Exercise aim: Pictures aside, each entry has to be returned exactly as it stands.

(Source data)
= Beginning of Section =

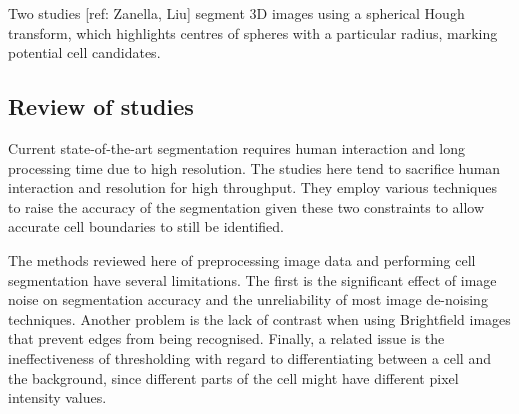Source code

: Two studies [ref: Zanella, Liu] segment 3D images using a spherical Hough transform, which highlights centres of spheres with a particular radius, marking potential cell candidates.

\subsection{Review of studies}

Current state-of-the-art segmentation requires human interaction and long processing time due to high resolution. The studies here tend to sacrifice human interaction and resolution for high throughput. They employ various techniques to raise the accuracy of the segmentation given these two constraints to allow accurate cell boundaries to still be identified.

The methods reviewed here of preprocessing image data and performing cell segmentation have several limitations. The first is the significant effect of image noise on segmentation accuracy and the unreliability of most image de-noising techniques. Another problem is the lack of contrast when using Brightfield images that prevent edges from being recognised. Finally, a related issue is the ineffectiveness of thresholding with regard to differentiating between a cell and the background, since different parts of the cell might have different pixel intensity values.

= End of Section =

Answer area:
Source code

: Two studies [ref: Zanella, Liu] segment 3D images using a spherical Hough transform, which highlights centres of spheres with a particular radius, marking potential cell candidates.

\subsection{Review of studies}

Current state-of-the-art segmentation requires human interaction and long processing time due to high resolution. The studies here tend to sacrifice human interaction and resolution for high throughput. They employ various techniques to raise the accuracy of the segmentation given these two constraints to allow accurate cell boundaries to still be identified.

The methods reviewed here of preprocessing image data and performing cell segmentation have several limitations. The first is the significant effect of image noise on segmentation accuracy and the unreliability of most image de-noising techniques. Another problem is the lack of contrast when using Brightfield images that prevent edges from being recognised. Finally, a related issue is the ineffectiveness of thresholding with regard to differentiating between a cell and the background, since different parts of the cell might have different pixel intensity values.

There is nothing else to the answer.